AI-Guided Circuit Reasoning System
Can AI-mediated prompting improve reasoning depth without encouraging cognitive passivity?
Paper: AI-Guided Scaffolding for Conceptual Understanding in Electric Circuits.
Overview
Highly capable AI can accelerate task completion while reducing the need for people to construct their own explanations.
This project introduces a mobile reasoning support system that withholds direct answers and uses staged prompts. A pre/post study compared this interaction model with a control condition to evaluate effects on conceptual reasoning.
System
- Flutter mobile interaction environment
- Go backend
- LLM-based structured prompting
Interaction Design
- Dialogic reasoning prompts instead of answer dumps.
- Commit-and-check workflow to surface mental models.
- Stepwise validation tied to claim quality.
The system refuses shortcut completion. Users move forward only after generating their own intermediate claims, which supports active cognition and reflection.
Method
Participants. 10 senior high school students.

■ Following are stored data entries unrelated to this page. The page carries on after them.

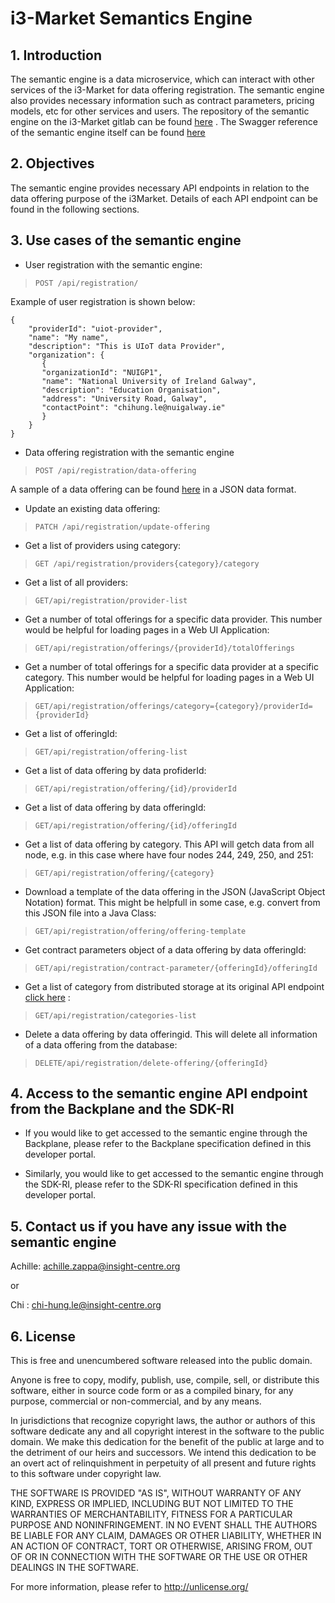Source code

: # i3-Market Semantics Engine

## 1. Introduction
The semantic engine is a data microservice, which can interact with other services of the i3-Market for data offering registration. The semantic engine also provides necessary information such as contract parameters, pricing models, etc for other services and users. The repository of the semantic engine on the i3-Market gitlab can be found [here](https://gitlab.com/i3-market/code/wp4/i3marketsemanticengine_mongodb) . The Swagger reference of the semantic engine itself can be found [here](http://95.211.3.249:8082/swagger-ui.html)

## 2. Objectives

The semantic engine provides necessary API endpoints in relation to the data offering purpose of the i3Market. Details of each API endpoint can be found in the following sections.



## 3. Use cases of the semantic engine

- User registration with the semantic engine:

> ```POST /api/registration/```

Example of user registration is shown below:

```
{
    "providerId": "uiot-provider",
    "name": "My name",
    "description": "This is UIoT data Provider",
    "organization": {
       {
       "organizationId": "NUIGP1",
       "name": "National University of Ireland Galway",
       "description": "Education Organisation",
       "address": "University Road, Galway",
       "contactPoint": "chihung.le@nuigalway.ie"
       }
    }
}

```


- Data offering registration with the semantic engine

> ```POST /api/registration/data-offering```

A sample of a data offering can be found [here](https://gitlab.com/i3-market/code/wp4/i3marketsemanticengine_mongodb/-/blob/master/dataOffering.json) in a JSON data format.

- Update an existing data offering:

> ```PATCH /api/registration/update-offering```

- Get a list of providers using category:

>```GET /api/registration/providers{category}/category```

- Get a list of all providers:

>```GET/api/registration/provider-list```

- Get a number of total offerings for a specific data provider. This number would be helpful for loading pages in a Web UI Application:

>```GET/api/registration/offerings/{providerId}/totalOfferings```

- Get a number of total offerings for a specific data provider at a specific category. This number would be helpful for loading pages in a Web UI Application:

>```GET/api/registration/offerings/category={category}/providerId={providerId}```

- Get a list of offeringId:

>```GET/api/registration/offering-list```

- Get a list of data offering by data profiderId:

>```GET/api/registration/offering/{id}/providerId```

- Get a list of data offering by data offeringId:

>```GET/api/registration/offering/{id}/offeringId```

- Get a list of data offering by category. This API will getch data from all node, e.g. in this case where have four nodes 244, 249, 250, and 251:

>```GET/api/registration/offering/{category}```

- Download a template of the data offering in the JSON (JavaScript Object Notation) format. This might be helpfull in some case, e.g. convert from this JSON file into a Java Class:
>```GET/api/registration/offering/offering-template```

- Get contract parameters object of a data offering by data offeringId:

>```GET/api/registration/contract-parameter/{offeringId}/offeringId```

- Get a list of category from distributed storage at its original API endpoint [click here](http://95.211.3.244:3000/explorer/#/registration-offering/getAllRegisteredOfferingsByCategoryUsingGET) :

>```GET/api/registration/categories-list```

- Delete a data offering by data offeringid. This will delete all information of a data offering from the database:

>```DELETE/api/registration/delete-offering/{offeringId}```


## 4. Access to the semantic engine API endpoint from the Backplane and the SDK-RI

- If you would like to get accessed to the semantic engine through the Backplane, please refer to the Backplane specification defined in this developer portal.

- Similarly, you would like to get accessed to the semantic engine through the SDK-RI, please refer to the SDK-RI specification defined in this developer portal.

## 5. Contact us if you have any issue with the semantic engine

Achille: <achille.zappa@insight-centre.org>

or

Chi : <chi-hung.le@insight-centre.org>

## 6. License

This is free and unencumbered software released into the public domain.

Anyone is free to copy, modify, publish, use, compile, sell, or
distribute this software, either in source code form or as a compiled
binary, for any purpose, commercial or non-commercial, and by any
means.

In jurisdictions that recognize copyright laws, the author or authors
of this software dedicate any and all copyright interest in the
software to the public domain. We make this dedication for the benefit
of the public at large and to the detriment of our heirs and
successors. We intend this dedication to be an overt act of
relinquishment in perpetuity of all present and future rights to this
software under copyright law.

THE SOFTWARE IS PROVIDED "AS IS", WITHOUT WARRANTY OF ANY KIND,
EXPRESS OR IMPLIED, INCLUDING BUT NOT LIMITED TO THE WARRANTIES OF
MERCHANTABILITY, FITNESS FOR A PARTICULAR PURPOSE AND NONINFRINGEMENT.
IN NO EVENT SHALL THE AUTHORS BE LIABLE FOR ANY CLAIM, DAMAGES OR
OTHER LIABILITY, WHETHER IN AN ACTION OF CONTRACT, TORT OR OTHERWISE,
ARISING FROM, OUT OF OR IN CONNECTION WITH THE SOFTWARE OR THE USE OR
OTHER DEALINGS IN THE SOFTWARE.

For more information, please refer to <http://unlicense.org/>

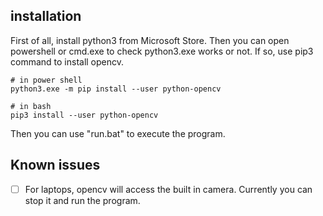 ## installation
First of all, install python3 from Microsoft Store.
Then you can open powershell or cmd.exe to check python3.exe works or not.
If so, use pip3 command to install opencv.
```
# in power shell
python3.exe -m pip install --user python-opencv

# in bash
pip3 install --user python-opencv
```

Then you can use "run.bat" to execute the program.

## Known issues
* [ ] For laptops, opencv will access the built in camera. Currently you can stop it and run the program.


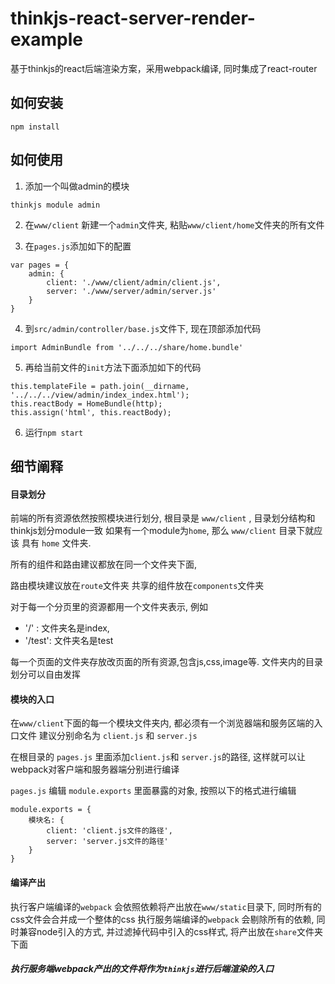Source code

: # thinkjs-react-server-render-example

基于thinkjs的react后端渲染方案，采用webpack编译, 同时集成了react-router

## 如何安装

```
npm install
```

## 如何使用

1. 添加一个叫做admin的模块
```
thinkjs module admin
```
2. 在`www/client` 新建一个`admin`文件夹, 粘贴`www/client/home`文件夹的所有文件

3. 在`pages.js`添加如下的配置

```
var pages = {
    admin: {
        client: './www/client/admin/client.js',
        server: './www/server/admin/server.js'
    }
}
```
4. 到`src/admin/controller/base.js`文件下, 现在顶部添加代码

```
import AdminBundle from '../../../share/home.bundle'
```

5. 再给当前文件的`init`方法下面添加如下的代码

```
this.templateFile = path.join(__dirname, '../../../view/admin/index_index.html');
this.reactBody = HomeBundle(http);
this.assign('html', this.reactBody);
```

6. 运行`npm start`

## 细节阐释

#### 目录划分

前端的所有资源依然按照模块进行划分, 根目录是 `www/client` , 目录划分结构和thinkjs划分module一致
如果有一个module为`home`, 那么 `www/client` 目录下就应该 具有 `home` 文件夹.

所有的组件和路由建议都放在同一个文件夹下面,

路由模块建议放在`route`文件夹
共享的组件放在`components`文件夹

对于每一个分页里的资源都用一个文件夹表示, 例如

+ '/'    : 文件夹名是index,
+ '/test': 文件夹名是test

每一个页面的文件夹存放改页面的所有资源,包含js,css,image等. 文件夹内的目录划分可以自由发挥


#### 模块的入口

在`www/client`下面的每一个模块文件夹内, 都必须有一个浏览器端和服务区端的入口文件
建议分别命名为 `client.js` 和 `server.js`

在根目录的 `pages.js` 里面添加`client.js`和 `server.js`的路径, 这样就可以让webpack对客户端和服务器端分别进行编译

`pages.js` 编辑 `module.exports` 里面暴露的对象, 按照以下的格式进行编辑

```
module.exports = {
    模块名: {
        client: 'client.js文件的路径',
        server: 'server.js文件的路径'
    }
}
```

#### 编译产出

执行客户端编译的`webpack` 会依照依赖将产出放在`www/static`目录下, 同时所有的css文件会合并成一个整体的css
执行服务端编译的`webpack` 会剔除所有的依赖, 同时兼容node引入的方式, 并过滤掉代码中引入的css样式, 将产出放在`share`文件夹下面

##### 执行服务端webpack产出的文件将作为`thinkjs`进行后端渲染的入口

Setup. Two groups, control vs. AI-guided, with a pre-test / post-test design over an introductory circuits unit.
Results
- Control group: +1.8 mean improvement.
- AI-guided group: +4.0 mean improvement.
- Higher engagement and persistence in the AI-guided group.
Insight
Interaction structure changes how people think, not only what they recall.
Limitations
- Small sample size.
- Short study duration.
- Baseline imbalance between groups.
Future Work
- Larger randomized studies.
- Multi-topic expansion.
- Integration with interactive systems (Circuit Quest).